Dataset records section start
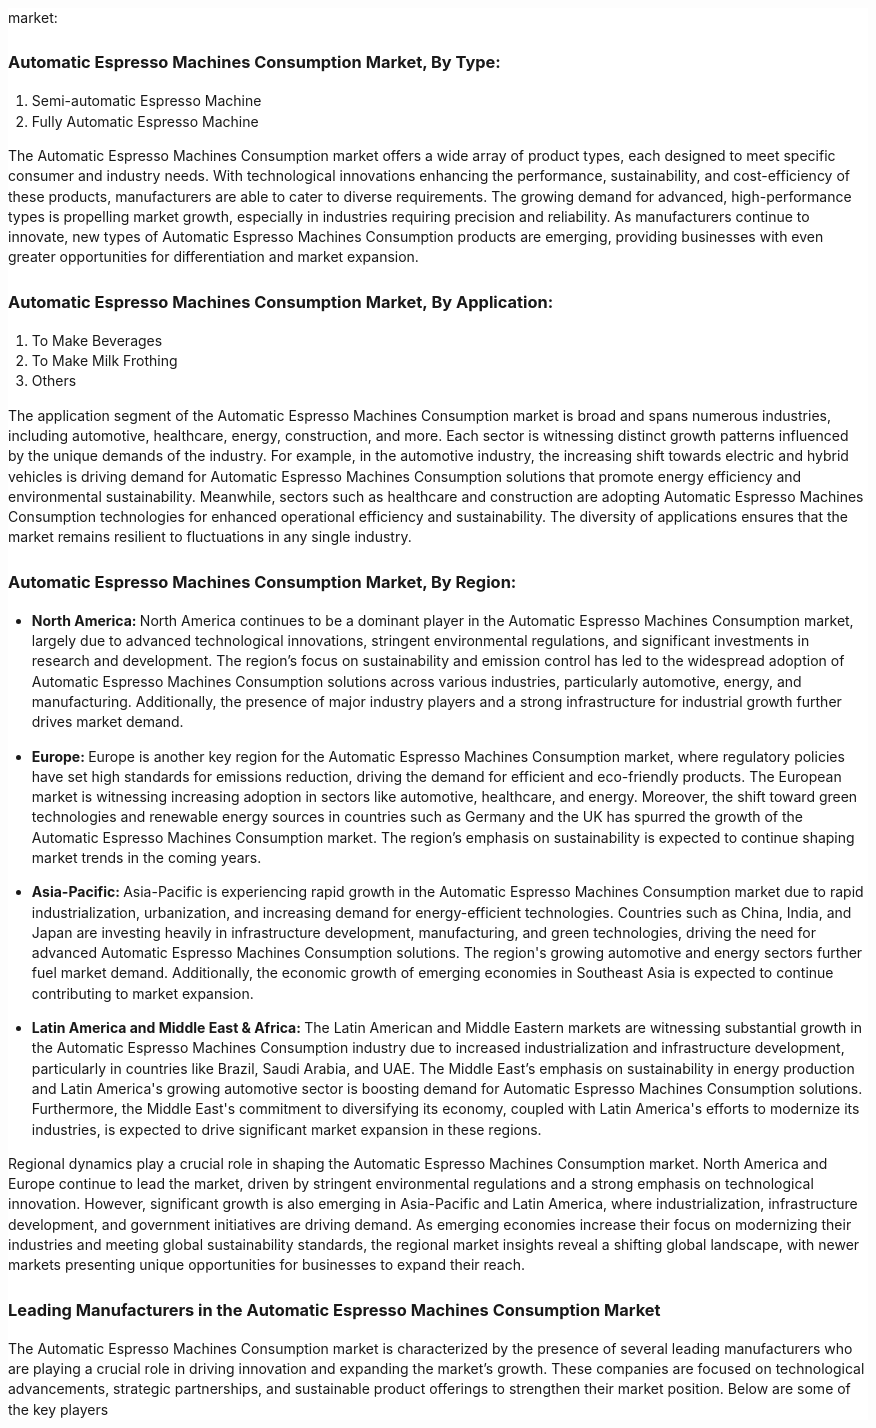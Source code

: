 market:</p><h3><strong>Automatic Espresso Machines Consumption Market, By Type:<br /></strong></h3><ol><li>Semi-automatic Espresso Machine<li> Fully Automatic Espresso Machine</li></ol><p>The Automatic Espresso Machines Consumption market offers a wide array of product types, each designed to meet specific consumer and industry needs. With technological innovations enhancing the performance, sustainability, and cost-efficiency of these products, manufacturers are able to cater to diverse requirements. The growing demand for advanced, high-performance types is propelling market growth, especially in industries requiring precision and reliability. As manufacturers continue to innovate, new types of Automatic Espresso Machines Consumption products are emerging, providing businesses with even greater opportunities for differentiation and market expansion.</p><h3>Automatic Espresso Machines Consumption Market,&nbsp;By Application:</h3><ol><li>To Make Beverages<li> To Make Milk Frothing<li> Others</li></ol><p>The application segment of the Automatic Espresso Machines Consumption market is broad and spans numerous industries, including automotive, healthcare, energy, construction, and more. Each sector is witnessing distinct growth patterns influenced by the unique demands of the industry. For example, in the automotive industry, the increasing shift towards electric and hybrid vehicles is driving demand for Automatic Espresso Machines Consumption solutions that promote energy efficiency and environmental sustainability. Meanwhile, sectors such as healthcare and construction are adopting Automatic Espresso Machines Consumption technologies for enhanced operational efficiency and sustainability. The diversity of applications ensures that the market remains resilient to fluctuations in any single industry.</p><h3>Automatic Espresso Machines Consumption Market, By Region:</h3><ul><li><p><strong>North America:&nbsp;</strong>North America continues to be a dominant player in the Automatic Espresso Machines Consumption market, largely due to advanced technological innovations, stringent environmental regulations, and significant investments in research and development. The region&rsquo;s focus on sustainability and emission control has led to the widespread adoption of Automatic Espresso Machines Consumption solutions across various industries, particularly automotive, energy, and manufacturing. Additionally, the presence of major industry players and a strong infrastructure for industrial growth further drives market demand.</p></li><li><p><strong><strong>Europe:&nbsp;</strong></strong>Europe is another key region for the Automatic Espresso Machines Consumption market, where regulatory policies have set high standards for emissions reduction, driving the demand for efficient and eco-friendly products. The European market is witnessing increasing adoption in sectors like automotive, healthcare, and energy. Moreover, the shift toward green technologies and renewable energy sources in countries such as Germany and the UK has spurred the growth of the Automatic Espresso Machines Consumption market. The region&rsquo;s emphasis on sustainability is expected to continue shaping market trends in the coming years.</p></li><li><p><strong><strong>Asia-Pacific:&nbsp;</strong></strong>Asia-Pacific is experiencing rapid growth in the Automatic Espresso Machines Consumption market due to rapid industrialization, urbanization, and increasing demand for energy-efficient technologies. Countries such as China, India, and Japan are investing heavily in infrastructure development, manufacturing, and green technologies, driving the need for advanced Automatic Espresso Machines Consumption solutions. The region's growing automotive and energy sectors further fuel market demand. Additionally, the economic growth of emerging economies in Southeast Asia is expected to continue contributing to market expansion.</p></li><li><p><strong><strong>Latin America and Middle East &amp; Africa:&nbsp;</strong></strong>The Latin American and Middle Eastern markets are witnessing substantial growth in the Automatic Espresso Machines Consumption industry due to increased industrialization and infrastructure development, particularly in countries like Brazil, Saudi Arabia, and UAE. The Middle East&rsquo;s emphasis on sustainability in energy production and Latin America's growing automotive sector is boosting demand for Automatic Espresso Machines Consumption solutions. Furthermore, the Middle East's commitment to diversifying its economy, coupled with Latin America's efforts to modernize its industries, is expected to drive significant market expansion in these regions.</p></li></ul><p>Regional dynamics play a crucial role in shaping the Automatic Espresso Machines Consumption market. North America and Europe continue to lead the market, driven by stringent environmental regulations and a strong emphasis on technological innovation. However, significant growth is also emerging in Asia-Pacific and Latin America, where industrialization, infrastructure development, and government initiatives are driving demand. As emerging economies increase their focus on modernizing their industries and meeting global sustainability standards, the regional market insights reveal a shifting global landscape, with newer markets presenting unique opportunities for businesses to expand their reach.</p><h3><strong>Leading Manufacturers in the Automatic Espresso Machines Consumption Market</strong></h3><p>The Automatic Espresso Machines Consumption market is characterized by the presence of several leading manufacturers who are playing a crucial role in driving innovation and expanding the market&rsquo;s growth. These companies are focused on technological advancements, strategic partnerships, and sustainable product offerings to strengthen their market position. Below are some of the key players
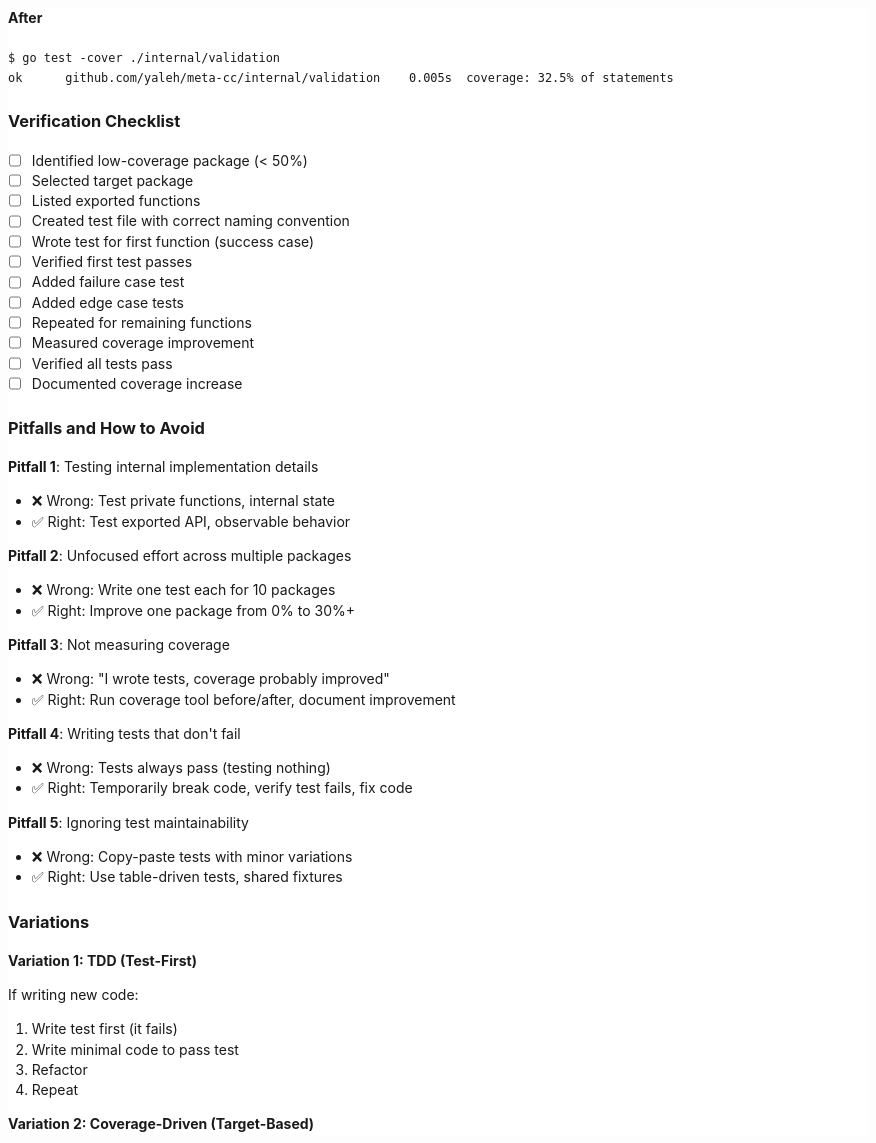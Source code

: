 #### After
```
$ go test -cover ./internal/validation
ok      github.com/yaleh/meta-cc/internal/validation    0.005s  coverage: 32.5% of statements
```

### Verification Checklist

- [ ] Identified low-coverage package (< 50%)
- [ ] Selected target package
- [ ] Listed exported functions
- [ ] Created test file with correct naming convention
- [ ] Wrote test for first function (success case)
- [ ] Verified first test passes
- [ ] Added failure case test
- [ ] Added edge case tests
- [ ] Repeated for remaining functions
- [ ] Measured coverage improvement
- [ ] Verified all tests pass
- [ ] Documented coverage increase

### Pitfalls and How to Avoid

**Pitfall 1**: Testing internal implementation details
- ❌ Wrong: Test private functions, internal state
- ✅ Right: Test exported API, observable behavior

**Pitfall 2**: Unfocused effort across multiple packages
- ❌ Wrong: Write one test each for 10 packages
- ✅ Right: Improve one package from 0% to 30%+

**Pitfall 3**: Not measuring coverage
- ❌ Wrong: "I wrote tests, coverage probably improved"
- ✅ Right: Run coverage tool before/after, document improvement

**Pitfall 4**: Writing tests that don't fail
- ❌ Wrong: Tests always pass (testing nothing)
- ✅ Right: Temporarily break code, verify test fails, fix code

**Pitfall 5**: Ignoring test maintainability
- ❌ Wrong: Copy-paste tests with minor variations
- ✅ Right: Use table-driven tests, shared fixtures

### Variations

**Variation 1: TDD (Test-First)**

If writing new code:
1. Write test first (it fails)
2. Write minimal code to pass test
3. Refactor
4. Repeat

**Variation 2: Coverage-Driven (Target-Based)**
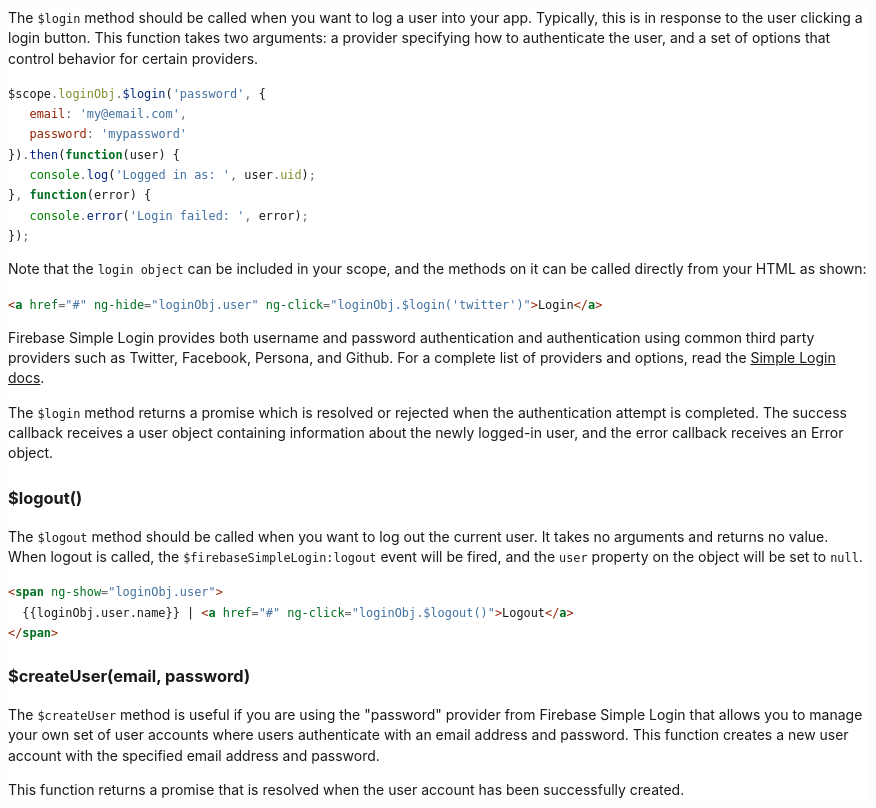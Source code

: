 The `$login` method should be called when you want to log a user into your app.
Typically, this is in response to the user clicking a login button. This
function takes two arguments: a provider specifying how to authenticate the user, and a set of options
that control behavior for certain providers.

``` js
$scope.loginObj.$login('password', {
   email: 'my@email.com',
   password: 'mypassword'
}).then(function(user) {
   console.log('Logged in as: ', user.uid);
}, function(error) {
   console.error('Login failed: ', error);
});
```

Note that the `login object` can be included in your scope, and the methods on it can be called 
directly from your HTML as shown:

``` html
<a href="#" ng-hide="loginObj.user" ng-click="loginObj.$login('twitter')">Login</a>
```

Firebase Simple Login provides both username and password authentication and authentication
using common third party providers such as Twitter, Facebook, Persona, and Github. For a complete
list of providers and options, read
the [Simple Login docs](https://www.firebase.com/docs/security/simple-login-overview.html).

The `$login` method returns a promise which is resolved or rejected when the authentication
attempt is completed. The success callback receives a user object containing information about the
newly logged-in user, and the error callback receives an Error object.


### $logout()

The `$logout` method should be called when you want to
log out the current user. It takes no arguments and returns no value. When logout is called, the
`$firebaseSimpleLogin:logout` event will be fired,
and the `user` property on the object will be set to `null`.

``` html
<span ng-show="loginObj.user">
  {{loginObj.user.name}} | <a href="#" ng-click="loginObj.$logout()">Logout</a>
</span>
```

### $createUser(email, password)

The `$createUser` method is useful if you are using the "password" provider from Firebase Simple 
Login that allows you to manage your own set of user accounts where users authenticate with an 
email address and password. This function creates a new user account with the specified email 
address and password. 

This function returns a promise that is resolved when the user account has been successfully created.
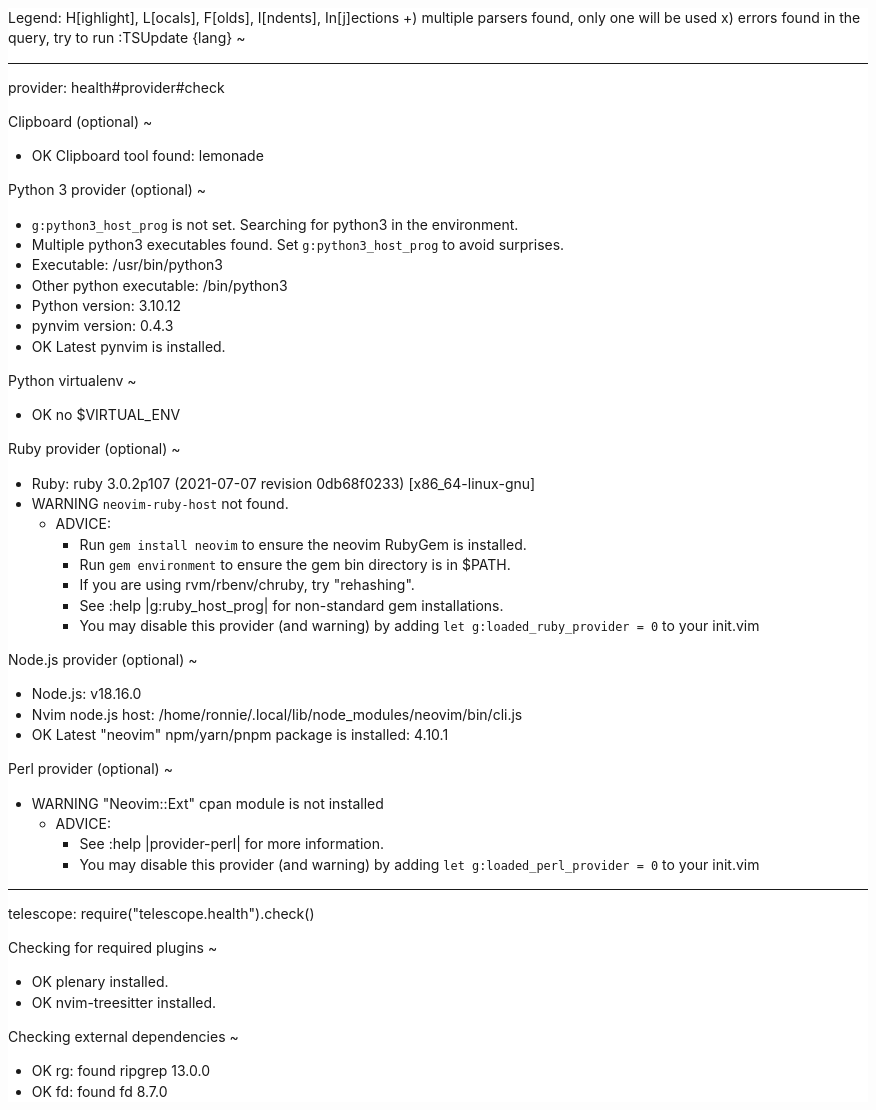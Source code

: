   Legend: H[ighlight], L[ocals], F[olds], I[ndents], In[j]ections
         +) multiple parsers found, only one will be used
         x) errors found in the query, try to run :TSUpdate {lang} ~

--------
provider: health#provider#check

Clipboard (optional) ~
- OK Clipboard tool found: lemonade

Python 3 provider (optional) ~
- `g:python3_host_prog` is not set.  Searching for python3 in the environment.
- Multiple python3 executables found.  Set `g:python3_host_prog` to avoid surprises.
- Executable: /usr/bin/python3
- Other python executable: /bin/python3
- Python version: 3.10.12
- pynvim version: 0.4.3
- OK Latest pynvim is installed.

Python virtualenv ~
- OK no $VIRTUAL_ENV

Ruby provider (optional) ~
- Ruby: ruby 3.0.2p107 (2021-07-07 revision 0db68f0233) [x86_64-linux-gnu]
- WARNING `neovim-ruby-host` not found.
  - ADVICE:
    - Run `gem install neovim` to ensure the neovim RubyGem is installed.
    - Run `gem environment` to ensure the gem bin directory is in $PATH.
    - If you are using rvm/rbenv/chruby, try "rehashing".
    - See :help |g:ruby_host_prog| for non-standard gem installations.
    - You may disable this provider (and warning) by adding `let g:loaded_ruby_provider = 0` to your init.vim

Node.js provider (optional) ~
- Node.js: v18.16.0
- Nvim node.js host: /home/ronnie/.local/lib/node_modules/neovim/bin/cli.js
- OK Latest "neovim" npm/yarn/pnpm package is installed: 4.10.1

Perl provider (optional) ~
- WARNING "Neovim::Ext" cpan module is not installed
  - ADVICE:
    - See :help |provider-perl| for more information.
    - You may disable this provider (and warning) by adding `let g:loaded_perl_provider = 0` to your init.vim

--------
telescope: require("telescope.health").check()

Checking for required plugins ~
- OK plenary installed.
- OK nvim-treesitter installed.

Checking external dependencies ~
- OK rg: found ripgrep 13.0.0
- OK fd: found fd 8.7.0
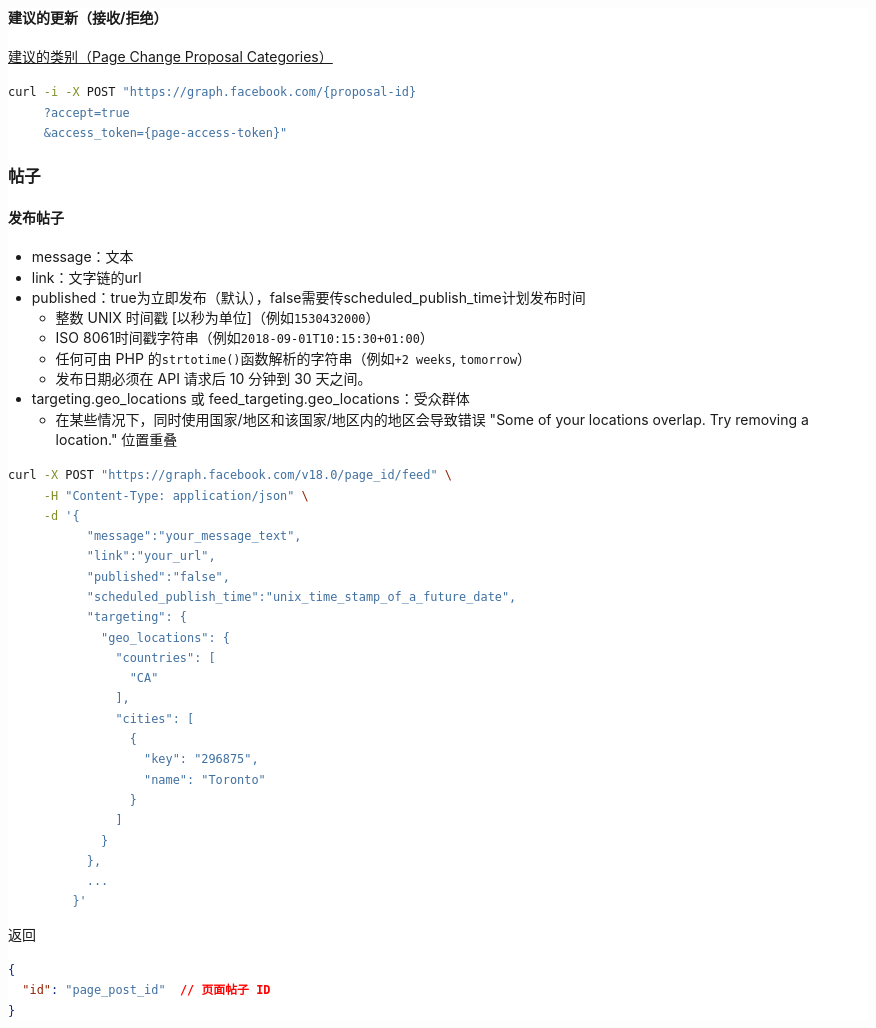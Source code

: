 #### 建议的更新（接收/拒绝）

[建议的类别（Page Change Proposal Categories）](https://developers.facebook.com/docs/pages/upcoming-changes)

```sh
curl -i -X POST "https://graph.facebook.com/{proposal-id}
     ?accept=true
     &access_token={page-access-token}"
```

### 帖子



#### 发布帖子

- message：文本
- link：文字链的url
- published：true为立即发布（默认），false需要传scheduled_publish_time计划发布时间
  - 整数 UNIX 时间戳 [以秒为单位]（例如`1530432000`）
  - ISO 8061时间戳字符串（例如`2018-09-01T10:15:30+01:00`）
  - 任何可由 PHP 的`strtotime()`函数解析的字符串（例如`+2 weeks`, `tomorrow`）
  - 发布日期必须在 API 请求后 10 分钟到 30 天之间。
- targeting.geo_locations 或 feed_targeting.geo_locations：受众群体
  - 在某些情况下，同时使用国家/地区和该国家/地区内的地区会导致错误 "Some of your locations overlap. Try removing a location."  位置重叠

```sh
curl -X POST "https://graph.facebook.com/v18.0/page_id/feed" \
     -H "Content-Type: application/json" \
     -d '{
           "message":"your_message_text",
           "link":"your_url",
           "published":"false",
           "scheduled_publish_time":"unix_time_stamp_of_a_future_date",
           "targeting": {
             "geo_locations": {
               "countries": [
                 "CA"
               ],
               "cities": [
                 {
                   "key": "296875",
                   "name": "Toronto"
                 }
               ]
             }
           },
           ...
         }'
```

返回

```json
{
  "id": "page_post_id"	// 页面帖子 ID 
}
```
Dataset records section end
Work order. Beginning with the line above that contains "- OK plenary installed." and ending with the line that contains "of your locations", quote each line exactly, keeping out the pictures.

Response.
- OK plenary installed.
- OK nvim-treesitter installed.

Checking external dependencies ~
- OK rg: found ripgrep 13.0.0
- OK fd: found fd 8.7.0
Source code

: #### 建议的更新（接收/拒绝）

[建议的类别（Page Change Proposal Categories）](https://developers.facebook.com/docs/pages/upcoming-changes)

```sh
curl -i -X POST "https://graph.facebook.com/{proposal-id}
     ?accept=true
     &access_token={page-access-token}"
```

### 帖子



#### 发布帖子

- message：文本
- link：文字链的url
- published：true为立即发布（默认），false需要传scheduled_publish_time计划发布时间
  - 整数 UNIX 时间戳 [以秒为单位]（例如`1530432000`）
  - ISO 8061时间戳字符串（例如`2018-09-01T10:15:30+01:00`）
  - 任何可由 PHP 的`strtotime()`函数解析的字符串（例如`+2 weeks`, `tomorrow`）
  - 发布日期必须在 API 请求后 10 分钟到 30 天之间。
- targeting.geo_locations 或 feed_targeting.geo_locations：受众群体
  - 在某些情况下，同时使用国家/地区和该国家/地区内的地区会导致错误 "Some of your locations overlap. Try removing a location."  位置重叠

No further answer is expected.